Adhesive micropatterns facilitate the study of centrosome migration during primary ciliogenesis. (A) Primary ciliogenesis is a multistep process that is proposed to begin with centrosome maturation and the formation of a ciliary vesicle at the distal end of the mother centriole, after which the centrosome migrates to the apical surface and attaches to the cortex. Full extension of the axoneme occurs once the mother centriole is anchored to the cortex. (B) Side view of micropatterned RPE1 cells expressing EGFP-centrin1 (white), cultured in the presence or absence of serum for 24 h, and stained with phalloidin to visualize F-actin, acetylated tubulin antibody to label the cilium, and DAPI to stain the DNA. (C) Measurement of centrosome z position as a percentage of nuclear height. Migration started within 2 h of serum starvation and appeared completed 6 h later. Measurement of the proportion of ciliated cells showed a delayed process compared with centrosome migration (one experiment, n = 60 cells per condition). Error bars represent standard deviation. (D) Side view of a representative time-lapse imaging of serum-starved RPE1 EGFP-centrin1 cells on micropatterns. Centrosome migration was engaged 1 h after starvation and completed 2 h later. (E) Representation of time-lapse centrosome movement in serum-starved RPE1 EGFP-centrin1 (data of three independent experiments, n = 53 cells). (i) The graph represents all the raw data. (ii) The centrosome trajectories are synchronized, i.e., they start when the centrosome leaves the basal pole. (iii) The plotting of the centrosome trajectories is limited to the maximal z position, i.e., they come to an end when centrosomes reach the apical pole. (F) Frequency distribution of centrosome migration velocity from basal pole to apical pole. Bars, 5 µm.
Figure 2.
Figure 2.
Implication of known ciliogenesis effectors in centrosome migration. (A) RPE1 EGFP-centrin1 cells were treated with siRNAs targeting known primary ciliogenesis effectors for 24 h to investigate their potential role in centrosome migration during primary cilium formation.

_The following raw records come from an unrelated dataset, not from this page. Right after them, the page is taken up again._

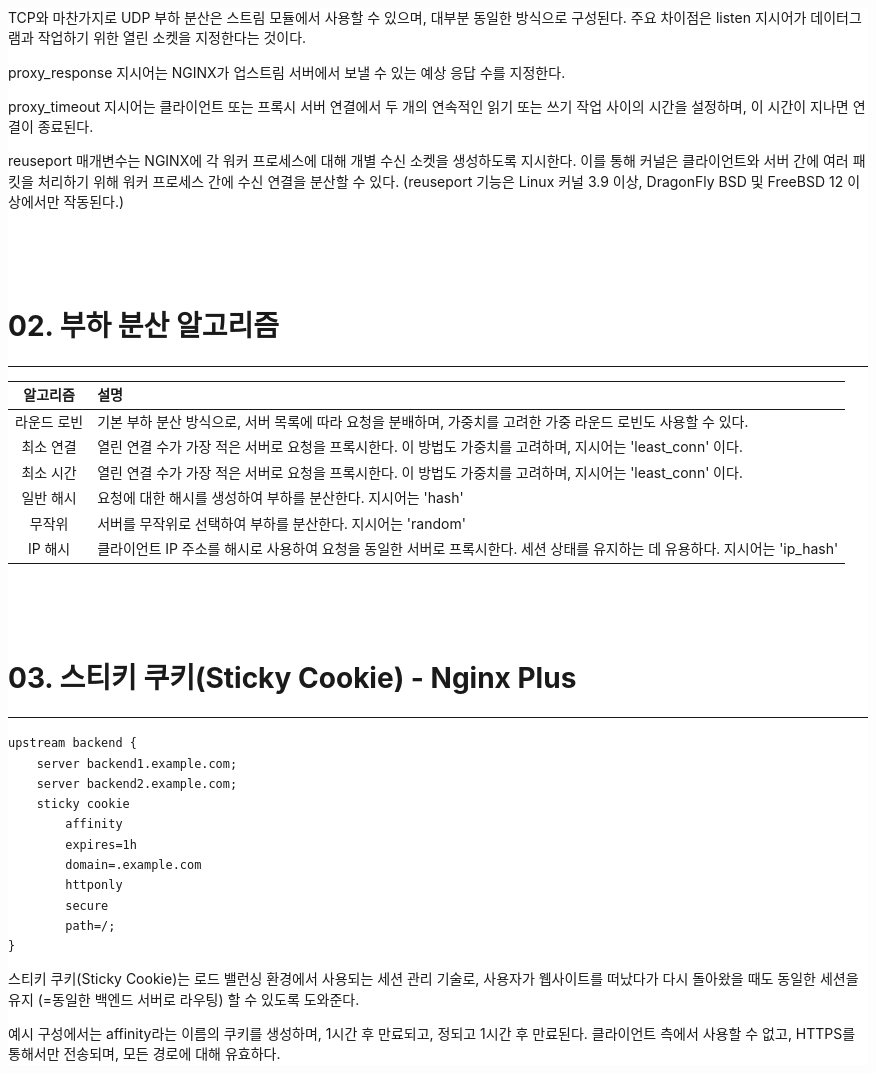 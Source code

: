 TCP와 마찬가지로 UDP 부하 분산은 스트림 모듈에서 사용할 수 있으며, 대부분 동일한 방식으로 구성된다. 주요 차이점은 listen 지시어가 데이터그램과 작업하기 위한 열린 소켓을 지정한다는 것이다.

proxy_response 지시어는 NGINX가 업스트림 서버에서 보낼 수 있는 예상 응답 수를 지정한다. 

proxy_timeout 지시어는 클라이언트 또는 프록시 서버 연결에서 두 개의 연속적인 읽기 또는 쓰기 작업 사이의 시간을 설정하며, 이 시간이 지나면 연결이 종료된다. 

reuseport 매개변수는 NGINX에 각 워커 프로세스에 대해 개별 수신 소켓을 생성하도록 지시한다. 이를 통해 커널은 클라이언트와 서버 간에 여러 패킷을 처리하기 위해 워커 프로세스 간에 수신 연결을 분산할 수 있다. (reuseport 기능은 Linux 커널 3.9 이상, DragonFly BSD 및 FreeBSD 12 이상에서만 작동된다.)

<br><br>

# 02.  부하 분산 알고리즘
---

| 알고리즘 | 설명 |
| :---: | :--- |
| 라운드 로빈 | 기본 부하 분산 방식으로, 서버 목록에 따라 요청을 분배하며, 가중치를 고려한 가중 라운드 로빈도 사용할 수 있다. |
| 최소 연결 | 열린 연결 수가 가장 적은 서버로 요청을 프록시한다. 이 방법도 가중치를 고려하며, 지시어는 'least_conn' 이다. |
| 최소 시간 | 열린 연결 수가 가장 적은 서버로 요청을 프록시한다. 이 방법도 가중치를 고려하며, 지시어는 'least_conn' 이다. |
| 일반 해시 | 요청에 대한 해시를 생성하여 부하를 분산한다. 지시어는 'hash' |
| 무작위 | 서버를 무작위로 선택하여 부하를 분산한다. 지시어는 'random' |
| IP 해시 | 클라이언트 IP 주소를 해시로 사용하여 요청을 동일한 서버로 프록시한다. 세션 상태를 유지하는 데 유용하다. 지시어는 'ip_hash' |

<br><br>

# 03. 스티키 쿠키(Sticky Cookie) - Nginx Plus
---

```
upstream backend {
    server backend1.example.com;
    server backend2.example.com;
    sticky cookie 
        affinity 
        expires=1h 
        domain=.example.com 
        httponly 
        secure 
        path=/;
}
```

스티키 쿠키(Sticky Cookie)는 로드 밸런싱 환경에서 사용되는 세션 관리 기술로, 사용자가 웹사이트를 떠났다가 다시 돌아왔을 때도 동일한 세션을 유지 (=동일한 백엔드 서버로 라우팅) 할 수 있도록 도와준다.

예시 구성에서는 affinity라는 이름의 쿠키를 생성하며, 1시간 후 만료되고, 정되고 1시간 후 만료된다. 클라이언트 측에서 사용할 수 없고, HTTPS를 통해서만 전송되며, 모든 경로에 대해 유효하다.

The proportion of cells displaying a centrosome located >3 µm above the basal pole was determined and normalized to that of the nontargeting control siRNA for each condition. See Table S1 for the siRNA sequences and Fig. S1 (A and B) for the effect on the rate of ciliated cells and the length of primary cilia. (B) Side views of serum-starved RPE1 EGFP-centrin1 cells stained with DAPI to label the DNA and an antibody to α-tubulin to stain microtubules. Bars: (x and y) 10 µm; (z) 2.5 µm. (C) Staining of RPE1 cells with DAPI and with antibodies to acetylated tubulin and γ-tubulin. Images show maximal projection of z stacks. Bars: (top) 10 µm; (bottom) 1 µm. (D) Representation of synchronized time-lapse centrosome movement in serum-starved RPE1 EGFP-centrin1 treated with nontargeting control siRNA (one experiment, n = 32 cells) or siRNA against siCep164 (one experiment, n = 25 cells; left and middle). The graph represents the maximal centrosome z position for cells treated with nontargeting control siRNA and with siRNA against siCep164 (right). ****, P < 0.0001. Error bars represent standard deviation. Horizontal bars show mean values.
Figure 3.
Figure 3.
Microtubule network remodeling during centrosome migration. (A and B) Microtubule network organization was studied by time-lapse imaging of RPE1 cells expressing EGFP-centrin1 and MAP4-RFP. Two examples are shown: one where the centrosome (indicated by white arrowheads) migrated to the apical pole (A) and another where it did not (B). Orthogonal and top views are shown. Microtubule network symmetry breaking and densification are shown with yellow arrows. (C) Measurement of centrosome z position (left) and α-tubulin fluorescence intensity in a 5-µm box surrounding the centrosome (right) in thymidine-synchronized serum-starved RPE1 cells expressing EGFP-centrin1 for various delays after serum removal (n = 75 cells per condition). Horizontal bars show mean values. Error bars represent standard deviation. (D) The graph shows the microtubule network density at the centrosome against centrosome z position at various time points after serum starvation in thymidine-synchronized RPE1 cells expressing EGFP-centrin1. In all conditions, the two parameters were correlated. (E) RPE1 cells expressing EGFP-centrin1 (centrosome indicated by white arrowheads) were fixed 120 min after serum withdrawal and stained for α-tubulin and DAPI. The side views facilitated the visualization of microtubule bundle orientation and quantification of cell proportion exhibiting either a microtubule bundle toward the basal pole (images and bar graph with yellow outlines), a microtubule bundle toward the apical pole (images and bar graph with green outlines), or no detected microtubule bundle (images and bar graph with red outlines; results of four independent experiments, n = 116 cells). (F) Staining of serum-starved RPE1 cells expressing EGFP-centrin1 with an antibody to EB1. The graph shows EB1 fluorescence intensity measurements in a 5-µm box surrounding the centrosome (one experiment, n = 60 cells per condition). Bars: (x and y) 10 µm; (z) 5 µm. a.u., arbitrary units. **, P < 0.01; ***, P < 0.001; ****, P < 0.0001.
Figure 4.
Figure 4.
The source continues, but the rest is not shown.